TASK PROMPT
Among the lines below, return each one that contains the word "frametitle".

MATERIAL FOR THIS TASK
==========

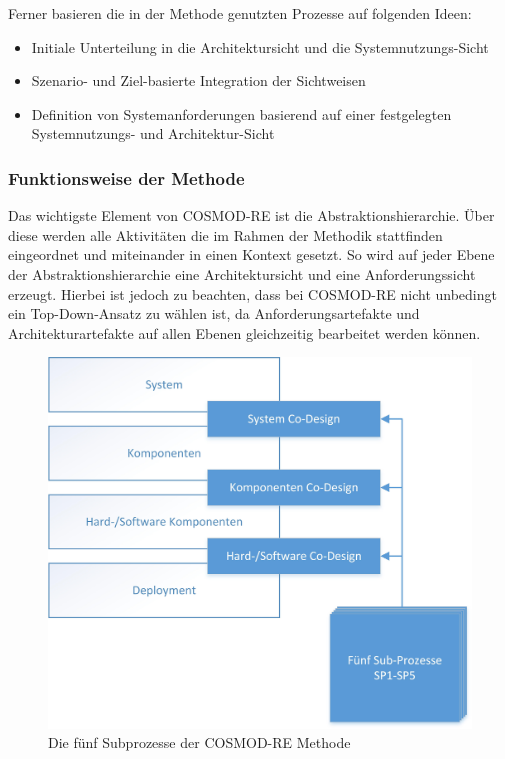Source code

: Ferner basieren die in der Methode genutzten Prozesse auf folgenden Ideen: \cite{Poh01} \\

\begin{itemize}
\item Initiale Unterteilung in die Architektursicht und die Systemnutzungs-Sicht
\item Szenario- und Ziel-basierte Integration der Sichtweisen
\item Definition von Systemanforderungen basierend auf einer festgelegten Systemnutzungs- und Architektur-Sicht \\
\end{itemize}

\subsubsection{Funktionsweise der Methode}
Das wichtigste Element von COSMOD-RE ist die Abstraktionshierarchie. Über diese werden alle Aktivitäten die im Rahmen der Methodik stattfinden eingeordnet und miteinander in einen Kontext gesetzt. So wird auf jeder Ebene der Abstraktionshierarchie eine Architektursicht und eine Anforderungssicht erzeugt. Hierbei ist jedoch zu beachten, dass bei COSMOD-RE nicht unbedingt ein Top-Down-Ansatz zu wählen ist, da Anforderungsartefakte und Architekturartefakte auf allen Ebenen gleichzeitig bearbeitet werden können.\\

\begin{figure}[h]
	\centering
	\includegraphics[scale=0.75]{COSMODREoverview.jpg} 
	\caption{Die fünf Subprozesse der COSMOD-RE Methode}\label{cosmodreow}
\end{figure}

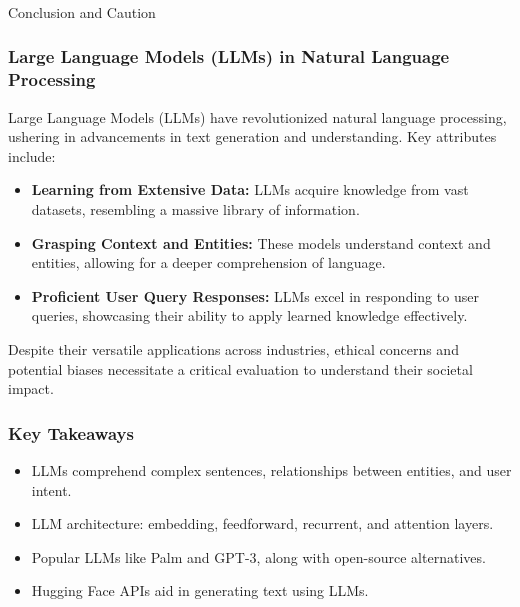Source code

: \begin{frame}[fragile]\frametitle{}
\begin{center}
{\Large Conclusion and Caution}
\end{center}
\end{frame}


\begin{frame}[fragile]\frametitle{Large Language Models (LLMs) in Natural Language Processing}

  Large Language Models (LLMs) have revolutionized natural language processing, ushering in advancements in text generation and understanding. Key attributes include:

  \begin{itemize}
    \item \textbf{Learning from Extensive Data:} LLMs acquire knowledge from vast datasets, resembling a massive library of information.

    \item \textbf{Grasping Context and Entities:} These models understand context and entities, allowing for a deeper comprehension of language.

    \item \textbf{Proficient User Query Responses:} LLMs excel in responding to user queries, showcasing their ability to apply learned knowledge effectively.

  \end{itemize}

  Despite their versatile applications across industries, ethical concerns and potential biases necessitate a critical evaluation to understand their societal impact.

\end{frame}

\begin{frame}[fragile]\frametitle{Key Takeaways}

  \begin{itemize}
    \item LLMs comprehend complex sentences, relationships between entities, and user intent.
    \item LLM architecture: embedding, feedforward, recurrent, and attention layers.
    \item Popular LLMs like Palm and GPT-3, along with open-source alternatives.
    \item Hugging Face APIs aid in generating text using LLMs.
  \end{itemize}
\end{frame}

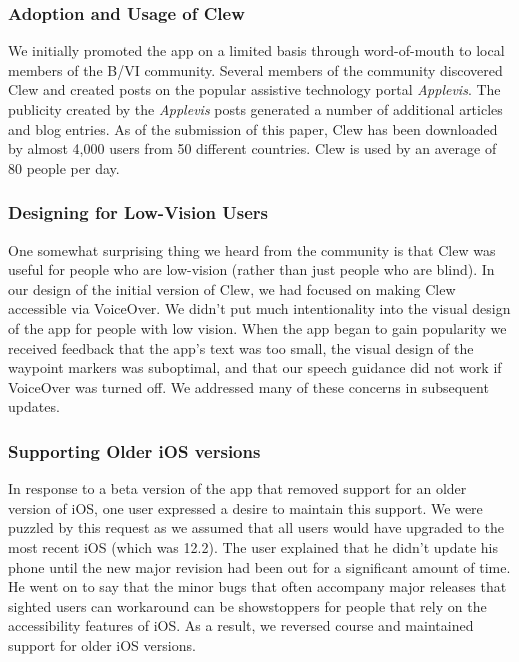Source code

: \documentclass[chi_draft]{sigchi}
\newcommand{\BVI}{B/VI\xspace}
\begin{document}
\subsubsection{Adoption and Usage of Clew}

We initially promoted the app on a limited basis through word-of-mouth to local members of the \BVI community.  Several members of the community discovered Clew and created posts on the popular assistive technology portal \emph{Applevis}.  The publicity created by the \emph{Applevis} posts generated a number of additional articles and blog entries.  As of the submission of this paper, Clew has been downloaded by almost 4,000 users from 50 different countries.  Clew is used by an average of 80 people per day.


\subsubsection{Designing for Low-Vision Users}
One somewhat surprising thing we heard from the community is that Clew was useful for people who are low-vision (rather than just people who are blind).  In our design of the initial version of Clew, we had focused on making Clew  accessible via VoiceOver.  We didn't put much intentionality into the visual design of the app for people with low vision.  When the app began to gain popularity we received feedback that the app's text was too small, the visual design of the waypoint markers was suboptimal, and that our speech guidance did not work if VoiceOver was turned off.  We addressed many of these concerns in subsequent updates.

\subsubsection{Supporting Older iOS versions}

In response to a beta version of the app that removed support for an older version of iOS, one user expressed a desire to maintain this support.  We were puzzled by this request as we assumed that all users would have upgraded to the most recent iOS (which was 12.2).  The user explained that he didn't update his phone until the new major revision had been out for a significant amount of time.  He went on to say that the minor bugs that often accompany major releases that sighted users can workaround can be showstoppers for people that rely on the accessibility features of iOS.  As a result, we reversed course and maintained support for older iOS versions.
\end{document}
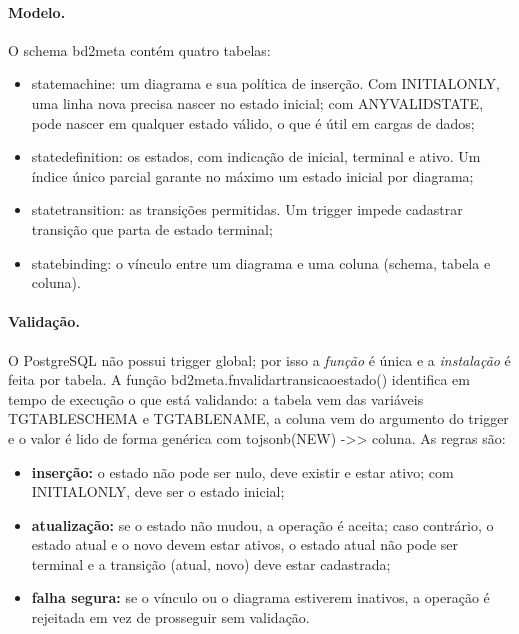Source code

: \documentclass[11pt,a4paper]{article}
\newcommand{\cod}[1]{{\ttfamily\renewcommand{\_}{\textunderscore\allowbreak}#1}}
\begin{document}
\paragraph{Modelo.} O schema \cod{bd2\_meta} contém quatro tabelas:
\begin{itemize}
  \item \cod{state\_machine}: um diagrama e sua política de inserção. Com \cod{INITIAL\_ONLY}, uma linha nova
        precisa nascer no estado inicial; com \cod{ANY\_VALID\_STATE}, pode nascer em qualquer estado válido,
        o que é útil em cargas de dados;
  \item \cod{state\_definition}: os estados, com indicação de inicial, terminal e ativo. Um índice único parcial
        garante no máximo um estado inicial por diagrama;
  \item \cod{state\_transition}: as transições permitidas. Um trigger impede cadastrar transição que parta de
        estado terminal;
  \item \cod{state\_binding}: o vínculo entre um diagrama e uma coluna (schema, tabela e coluna).
\end{itemize}

\paragraph{Validação.} O PostgreSQL não possui trigger global; por isso a \emph{função} é única e a
\emph{instalação} é feita por tabela. A função \cod{bd2\_meta.fn\_validar\_transicao\_estado()} identifica em
tempo de execução o que está validando: a tabela vem das variáveis \cod{TG\_TABLE\_SCHEMA} e \cod{TG\_TABLE\_NAME},
a coluna vem do argumento do trigger e o valor é lido de forma genérica com \cod{to\_jsonb(NEW) -{}>{}> coluna}.
As regras são:
\begin{itemize}
  \item \textbf{inserção:} o estado não pode ser nulo, deve existir e estar ativo; com \cod{INITIAL\_ONLY}, deve
        ser o estado inicial;
  \item \textbf{atualização:} se o estado não mudou, a operação é aceita; caso contrário, o estado atual e o novo
        devem estar ativos, o estado atual não pode ser terminal e a transição (atual, novo) deve estar cadastrada;
  \item \textbf{falha segura:} se o vínculo ou o diagrama estiverem inativos, a operação é rejeitada em vez de
        prosseguir sem validação.
\end{itemize}
\end{document}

==========

WORKED SOLUTION
: \begin{frame}[fragile]\frametitle{}
\begin{frame}[fragile]\frametitle{Large Language Models (LLMs) in Natural Language Processing}
\begin{frame}[fragile]\frametitle{Key Takeaways}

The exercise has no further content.